The industry introduces specially trained PairRMs for iteration: * Variant Generation: Generate multiple variants at a high Temperature. * Reranking: Use PairRM for scoring. * Extreme Value Extraction: Extract the highest score as Chosen, and the lowest score as Rejected. * Closed-loop Iteration: The "Self-Rewarding" mechanism proposed by Meta enables the model to update backward through scoring.


11.5 Pathology Analysis and Algorithm Correction of Preference Data

11.5.1 Length Bias and Vocabulary Exploitation

Models easily learn the rule that "long response equals high score". Length-Margin Preference Optimization (LMPO) punishes samples that win solely by word count by introducing regularization terms and an EMA-based dynamic length scaling mechanism, forcing the model to increase information density.

11.5.2 Probability Degradation and NLL Anchoring

In standard DPO, ruthlessly suppressing the Rejected probability might collaterally hit similar Chosen samples.

Solution: Integrate the Negative Log-Likelihood (NLL) loss term into the optimization (DPO+NLL). The NLL loss term acts like a heavy anchor, fixing the probability of Chosen samples at a reasonably high level, preventing their log-likelihood from continuously declining.

11.6 Engineering Implementation

In the context of papers, DPO is a concise and elegant objective function; in real-world systems, it is more like a data production mechanism.

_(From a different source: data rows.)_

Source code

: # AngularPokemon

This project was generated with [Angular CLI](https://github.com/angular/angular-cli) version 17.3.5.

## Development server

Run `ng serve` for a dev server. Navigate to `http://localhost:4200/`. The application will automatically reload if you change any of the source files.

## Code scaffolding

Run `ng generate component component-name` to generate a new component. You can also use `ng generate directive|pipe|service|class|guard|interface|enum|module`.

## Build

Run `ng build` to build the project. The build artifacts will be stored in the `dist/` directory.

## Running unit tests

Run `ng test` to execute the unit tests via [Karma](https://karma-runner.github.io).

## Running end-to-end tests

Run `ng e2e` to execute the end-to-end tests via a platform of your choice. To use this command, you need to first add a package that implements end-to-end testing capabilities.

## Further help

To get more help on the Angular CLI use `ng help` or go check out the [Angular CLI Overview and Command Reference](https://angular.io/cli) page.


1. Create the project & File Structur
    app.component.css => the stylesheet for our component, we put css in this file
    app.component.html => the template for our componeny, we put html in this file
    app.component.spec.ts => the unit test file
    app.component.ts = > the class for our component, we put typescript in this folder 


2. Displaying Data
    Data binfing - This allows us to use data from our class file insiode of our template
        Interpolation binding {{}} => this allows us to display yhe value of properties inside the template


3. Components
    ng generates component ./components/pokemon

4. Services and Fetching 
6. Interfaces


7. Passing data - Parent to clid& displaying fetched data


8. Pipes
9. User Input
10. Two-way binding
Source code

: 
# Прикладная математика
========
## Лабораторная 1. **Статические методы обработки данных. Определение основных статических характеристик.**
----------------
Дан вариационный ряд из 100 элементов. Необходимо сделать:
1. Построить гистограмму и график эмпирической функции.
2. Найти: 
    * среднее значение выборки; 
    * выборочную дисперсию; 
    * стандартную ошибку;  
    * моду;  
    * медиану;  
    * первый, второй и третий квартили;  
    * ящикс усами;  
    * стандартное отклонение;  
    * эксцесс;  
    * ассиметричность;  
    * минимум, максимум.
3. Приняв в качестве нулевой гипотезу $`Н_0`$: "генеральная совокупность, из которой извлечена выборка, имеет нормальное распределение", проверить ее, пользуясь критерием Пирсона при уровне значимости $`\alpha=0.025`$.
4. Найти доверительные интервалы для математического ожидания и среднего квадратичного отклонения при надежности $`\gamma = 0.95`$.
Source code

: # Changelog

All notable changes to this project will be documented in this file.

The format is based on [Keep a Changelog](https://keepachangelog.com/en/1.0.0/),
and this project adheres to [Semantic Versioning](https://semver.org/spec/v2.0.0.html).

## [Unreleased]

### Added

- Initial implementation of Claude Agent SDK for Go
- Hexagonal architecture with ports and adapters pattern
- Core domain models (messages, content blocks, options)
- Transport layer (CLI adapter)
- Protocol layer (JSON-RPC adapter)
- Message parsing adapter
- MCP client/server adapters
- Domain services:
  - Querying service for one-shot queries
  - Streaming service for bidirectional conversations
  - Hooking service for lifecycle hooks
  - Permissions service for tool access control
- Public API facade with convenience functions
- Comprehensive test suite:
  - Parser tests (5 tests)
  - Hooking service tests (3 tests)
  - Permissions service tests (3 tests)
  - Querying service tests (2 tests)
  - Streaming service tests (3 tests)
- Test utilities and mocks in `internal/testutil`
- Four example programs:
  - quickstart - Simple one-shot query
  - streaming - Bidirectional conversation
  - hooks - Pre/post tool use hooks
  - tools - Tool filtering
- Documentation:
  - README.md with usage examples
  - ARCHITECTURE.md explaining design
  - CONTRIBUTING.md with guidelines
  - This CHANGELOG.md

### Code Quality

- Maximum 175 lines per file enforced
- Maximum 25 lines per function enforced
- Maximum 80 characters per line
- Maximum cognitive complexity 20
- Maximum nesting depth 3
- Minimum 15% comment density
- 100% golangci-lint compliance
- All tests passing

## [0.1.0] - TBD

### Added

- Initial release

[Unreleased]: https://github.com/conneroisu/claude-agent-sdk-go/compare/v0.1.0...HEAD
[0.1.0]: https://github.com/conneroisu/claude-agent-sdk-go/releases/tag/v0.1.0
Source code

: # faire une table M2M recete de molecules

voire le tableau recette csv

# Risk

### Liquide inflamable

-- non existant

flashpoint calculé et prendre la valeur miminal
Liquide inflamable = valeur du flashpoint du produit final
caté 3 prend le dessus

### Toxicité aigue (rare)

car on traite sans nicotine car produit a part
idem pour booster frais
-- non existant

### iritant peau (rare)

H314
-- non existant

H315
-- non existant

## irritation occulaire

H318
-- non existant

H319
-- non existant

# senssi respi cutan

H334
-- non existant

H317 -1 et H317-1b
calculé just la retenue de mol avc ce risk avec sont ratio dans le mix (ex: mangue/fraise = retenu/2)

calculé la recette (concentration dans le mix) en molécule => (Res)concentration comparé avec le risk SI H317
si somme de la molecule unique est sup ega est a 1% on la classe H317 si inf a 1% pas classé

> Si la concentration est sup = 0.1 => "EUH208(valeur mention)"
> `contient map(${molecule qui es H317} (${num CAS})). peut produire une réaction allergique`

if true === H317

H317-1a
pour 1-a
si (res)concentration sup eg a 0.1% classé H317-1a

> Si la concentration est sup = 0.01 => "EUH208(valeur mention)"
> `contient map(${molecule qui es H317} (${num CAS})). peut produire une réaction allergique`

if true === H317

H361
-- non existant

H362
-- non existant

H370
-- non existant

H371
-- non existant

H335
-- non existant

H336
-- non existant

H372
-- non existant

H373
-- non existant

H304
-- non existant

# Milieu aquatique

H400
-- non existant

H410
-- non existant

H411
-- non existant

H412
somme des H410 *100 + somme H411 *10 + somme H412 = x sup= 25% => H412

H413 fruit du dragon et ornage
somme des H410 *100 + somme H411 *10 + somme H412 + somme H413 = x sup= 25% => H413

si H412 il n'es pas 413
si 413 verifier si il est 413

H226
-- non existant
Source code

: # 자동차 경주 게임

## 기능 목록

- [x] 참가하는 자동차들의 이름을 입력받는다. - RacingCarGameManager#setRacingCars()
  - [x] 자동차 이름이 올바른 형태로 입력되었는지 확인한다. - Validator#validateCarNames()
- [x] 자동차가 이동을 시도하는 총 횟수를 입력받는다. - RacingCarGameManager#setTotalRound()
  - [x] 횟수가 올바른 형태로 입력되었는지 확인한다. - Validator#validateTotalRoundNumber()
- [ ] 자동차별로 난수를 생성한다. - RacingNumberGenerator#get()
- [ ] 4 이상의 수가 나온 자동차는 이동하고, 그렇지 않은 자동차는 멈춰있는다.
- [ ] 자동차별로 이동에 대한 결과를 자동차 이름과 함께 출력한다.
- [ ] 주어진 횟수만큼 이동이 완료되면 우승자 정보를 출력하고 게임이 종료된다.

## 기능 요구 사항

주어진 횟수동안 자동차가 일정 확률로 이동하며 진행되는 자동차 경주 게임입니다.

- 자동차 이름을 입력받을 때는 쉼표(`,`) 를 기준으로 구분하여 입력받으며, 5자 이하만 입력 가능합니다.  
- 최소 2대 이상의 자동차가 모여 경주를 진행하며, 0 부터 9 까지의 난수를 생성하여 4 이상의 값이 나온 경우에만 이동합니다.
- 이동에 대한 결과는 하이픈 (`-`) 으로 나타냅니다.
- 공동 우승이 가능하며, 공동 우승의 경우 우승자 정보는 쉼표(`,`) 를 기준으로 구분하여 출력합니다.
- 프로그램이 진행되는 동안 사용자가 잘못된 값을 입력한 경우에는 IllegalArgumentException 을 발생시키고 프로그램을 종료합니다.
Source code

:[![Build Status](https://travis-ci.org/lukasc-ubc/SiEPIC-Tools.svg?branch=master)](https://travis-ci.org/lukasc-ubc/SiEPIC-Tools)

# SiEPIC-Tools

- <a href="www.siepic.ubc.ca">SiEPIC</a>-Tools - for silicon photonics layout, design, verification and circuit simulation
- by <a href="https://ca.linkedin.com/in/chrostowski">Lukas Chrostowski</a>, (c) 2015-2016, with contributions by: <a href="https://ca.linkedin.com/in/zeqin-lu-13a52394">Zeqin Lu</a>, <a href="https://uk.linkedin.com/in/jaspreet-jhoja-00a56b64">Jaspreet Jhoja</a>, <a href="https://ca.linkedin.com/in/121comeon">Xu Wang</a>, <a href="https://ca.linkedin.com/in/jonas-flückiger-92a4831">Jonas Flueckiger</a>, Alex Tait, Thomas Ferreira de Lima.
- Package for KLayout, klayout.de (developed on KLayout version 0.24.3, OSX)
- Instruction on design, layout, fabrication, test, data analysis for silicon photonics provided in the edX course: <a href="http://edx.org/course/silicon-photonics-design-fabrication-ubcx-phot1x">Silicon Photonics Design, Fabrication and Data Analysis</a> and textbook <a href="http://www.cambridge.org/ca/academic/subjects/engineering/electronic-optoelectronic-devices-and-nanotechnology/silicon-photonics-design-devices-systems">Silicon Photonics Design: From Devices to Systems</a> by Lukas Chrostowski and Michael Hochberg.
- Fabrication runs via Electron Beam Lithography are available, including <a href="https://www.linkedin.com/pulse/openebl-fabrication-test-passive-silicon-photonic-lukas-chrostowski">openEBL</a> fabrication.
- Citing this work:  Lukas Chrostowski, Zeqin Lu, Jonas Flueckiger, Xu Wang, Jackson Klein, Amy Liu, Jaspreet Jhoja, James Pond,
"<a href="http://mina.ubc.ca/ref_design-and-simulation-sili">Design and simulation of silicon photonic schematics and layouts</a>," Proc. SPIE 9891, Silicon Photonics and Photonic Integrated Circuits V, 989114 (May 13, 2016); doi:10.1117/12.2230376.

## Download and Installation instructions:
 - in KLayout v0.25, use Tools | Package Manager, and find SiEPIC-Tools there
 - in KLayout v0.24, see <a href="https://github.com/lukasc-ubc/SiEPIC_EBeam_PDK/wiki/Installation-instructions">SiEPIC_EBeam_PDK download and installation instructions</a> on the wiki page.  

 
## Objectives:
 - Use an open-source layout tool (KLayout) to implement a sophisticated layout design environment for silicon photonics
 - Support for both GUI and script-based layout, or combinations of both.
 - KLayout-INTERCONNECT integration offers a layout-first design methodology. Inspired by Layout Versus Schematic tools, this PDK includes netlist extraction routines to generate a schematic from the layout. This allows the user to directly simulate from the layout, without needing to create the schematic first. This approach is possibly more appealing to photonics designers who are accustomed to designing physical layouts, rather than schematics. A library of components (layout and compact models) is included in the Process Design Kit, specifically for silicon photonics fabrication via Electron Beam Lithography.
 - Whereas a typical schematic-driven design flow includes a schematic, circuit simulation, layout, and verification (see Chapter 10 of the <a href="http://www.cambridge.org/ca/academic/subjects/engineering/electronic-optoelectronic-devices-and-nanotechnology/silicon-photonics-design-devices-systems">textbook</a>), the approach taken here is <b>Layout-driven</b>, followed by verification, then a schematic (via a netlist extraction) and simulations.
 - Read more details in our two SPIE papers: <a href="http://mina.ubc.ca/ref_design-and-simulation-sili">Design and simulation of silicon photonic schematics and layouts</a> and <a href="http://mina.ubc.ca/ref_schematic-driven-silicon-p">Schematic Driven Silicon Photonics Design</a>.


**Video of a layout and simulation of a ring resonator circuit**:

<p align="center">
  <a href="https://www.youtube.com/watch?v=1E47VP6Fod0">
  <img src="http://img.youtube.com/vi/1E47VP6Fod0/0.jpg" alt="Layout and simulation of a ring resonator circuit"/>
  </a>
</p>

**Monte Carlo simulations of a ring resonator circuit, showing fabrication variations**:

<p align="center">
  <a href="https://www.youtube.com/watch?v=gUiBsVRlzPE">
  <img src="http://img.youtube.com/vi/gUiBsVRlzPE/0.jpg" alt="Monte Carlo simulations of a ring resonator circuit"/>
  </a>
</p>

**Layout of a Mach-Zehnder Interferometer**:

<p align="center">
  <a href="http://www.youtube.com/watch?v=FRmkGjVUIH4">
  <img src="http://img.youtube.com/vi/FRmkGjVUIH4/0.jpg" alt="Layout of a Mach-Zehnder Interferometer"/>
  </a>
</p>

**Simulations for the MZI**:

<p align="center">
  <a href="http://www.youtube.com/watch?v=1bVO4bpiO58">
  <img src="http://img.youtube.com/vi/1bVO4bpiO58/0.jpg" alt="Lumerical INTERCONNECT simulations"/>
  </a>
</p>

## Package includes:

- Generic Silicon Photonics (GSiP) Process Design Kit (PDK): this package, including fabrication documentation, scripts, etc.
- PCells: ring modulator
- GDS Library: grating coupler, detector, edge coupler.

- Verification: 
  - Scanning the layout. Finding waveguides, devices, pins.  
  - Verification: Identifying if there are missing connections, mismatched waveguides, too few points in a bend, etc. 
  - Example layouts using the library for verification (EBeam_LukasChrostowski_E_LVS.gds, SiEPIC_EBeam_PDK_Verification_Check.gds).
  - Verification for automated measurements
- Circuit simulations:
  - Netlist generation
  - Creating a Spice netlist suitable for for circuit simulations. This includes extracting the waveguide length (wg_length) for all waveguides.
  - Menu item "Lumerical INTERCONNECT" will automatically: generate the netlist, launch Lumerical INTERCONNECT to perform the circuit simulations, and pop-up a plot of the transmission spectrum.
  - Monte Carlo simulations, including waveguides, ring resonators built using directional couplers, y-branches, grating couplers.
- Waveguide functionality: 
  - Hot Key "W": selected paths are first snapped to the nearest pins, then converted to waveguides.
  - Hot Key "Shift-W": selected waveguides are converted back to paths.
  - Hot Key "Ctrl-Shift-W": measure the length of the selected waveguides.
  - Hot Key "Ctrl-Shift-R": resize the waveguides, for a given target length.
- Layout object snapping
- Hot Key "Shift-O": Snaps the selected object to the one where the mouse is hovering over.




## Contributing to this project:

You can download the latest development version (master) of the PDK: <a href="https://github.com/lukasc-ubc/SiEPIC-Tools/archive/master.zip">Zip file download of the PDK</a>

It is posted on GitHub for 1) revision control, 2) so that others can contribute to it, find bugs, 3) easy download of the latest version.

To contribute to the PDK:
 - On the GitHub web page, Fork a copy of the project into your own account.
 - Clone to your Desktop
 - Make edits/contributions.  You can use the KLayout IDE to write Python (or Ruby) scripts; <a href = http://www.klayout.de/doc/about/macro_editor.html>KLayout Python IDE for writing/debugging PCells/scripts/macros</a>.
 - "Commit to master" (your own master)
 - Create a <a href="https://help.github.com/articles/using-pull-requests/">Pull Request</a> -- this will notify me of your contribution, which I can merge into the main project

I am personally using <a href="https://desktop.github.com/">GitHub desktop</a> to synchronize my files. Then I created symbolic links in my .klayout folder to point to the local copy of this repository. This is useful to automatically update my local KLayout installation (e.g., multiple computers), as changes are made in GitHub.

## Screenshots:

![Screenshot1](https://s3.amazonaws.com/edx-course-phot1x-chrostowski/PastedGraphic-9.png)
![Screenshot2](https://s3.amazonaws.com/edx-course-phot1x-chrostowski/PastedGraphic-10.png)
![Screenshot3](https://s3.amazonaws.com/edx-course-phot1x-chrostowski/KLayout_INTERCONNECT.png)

Whether a model truly "learns to reject" or "learns boundary judgment" often does not depend on the loss function itself, but on how the preference data is constructed, screened, calibrated, and continuously iterated.

From an engineering perspective, a mature preference data system usually includes four core stages:

Multi-candidate Generation → Discriminative Scoring → Preference Pair Construction → Quality Control & Version Management

Fluctuations in any one of these stages can be magnified by DPO's contrastive loss.


11.6.1 Multi-candidate Generation: Constructing a "Decision Space" rather than a Single Answer

In the simplest example, we would generate two responses for the same Prompt, and then artificially decide which one is Chosen and which is Rejected. This approach works in small-scale experiments, but once the data scales up, it quickly exposes problems.

If only two responses are generated:

  • Both might be safe, failing to form an effective contrast;
  • One might be obvious nonsense, having almost no training value;
  • The difference between the two might be too large, and the model only learns obvious features.

Therefore, the safer approach is to expand the generation problem from "choose one of two" to a "candidate set". We are not trying to generate a correct answer, but to generate a small-scale decision space.

Candidate Generation Module Example
class CandidateGenerator:
    def __init__(self, model, tokenizer, device="cuda"):
        self.model = model
        self.tokenizer = tokenizer
        self.device = device

    def generate(self, prompt, temperature, top_p, top_k, seed=None):
        if seed is not None:
            torch.manual_seed(seed)

        inputs = self.tokenizer(prompt, return_tensors="pt").to(self.device)

        outputs = self.model.generate(
            **inputs,
            do_sample=True,
            temperature=temperature,
            top_p=top_p,
            top_k=top_k,
            max_new_tokens=512,
        )

        return self.tokenizer.decode(outputs[0], skip_special_tokens=True)
Engineering Trade-offs in Generation Paths

In engineering, three generation paths are usually retained:

  • Conservative Path (Low Temperature): Provides stable, safe candidates;
  • Diverse Path (Medium-High Temperature): Induces "plausible" errors;
  • Adversarial Path (Context Obfuscation or Red-team Templates): Approximates the real jailbreak distribution.

The core trade-off lies in:

  • Temperature too low → Difficult to produce hard negatives;
  • Temperature too high → Grammar collapses, training value decreases.

In practice, 1.0–1.2 is often a relatively stable range.

Pro Tips
  1. It is recommended to generate at least 6–12 candidates for the same Prompt before screening; otherwise, it is difficult to stably obtain high-quality Hard Negatives.
  2. It is not recommended to push the Temperature above 1.3. In most cases, 1.0–1.2 is the effective range to induce "plausible errors".
  3. It is advised to keep the conservative path, diverse path, and adversarial path running in parallel; otherwise, the data distribution will lean towards a single style.
  4. All decoding parameters (temperature, top_p, top_k, seed) must be recorded, otherwise subsequent changes in training behavior cannot be explained.

11.6.2 LLM-as-a-Judge: Structuring the Discriminative Process

Without a stable discriminative mechanism, multi-candidate generation will only produce noise. Therefore, the second module is a "Judge Model", used to conduct structured scoring of candidates.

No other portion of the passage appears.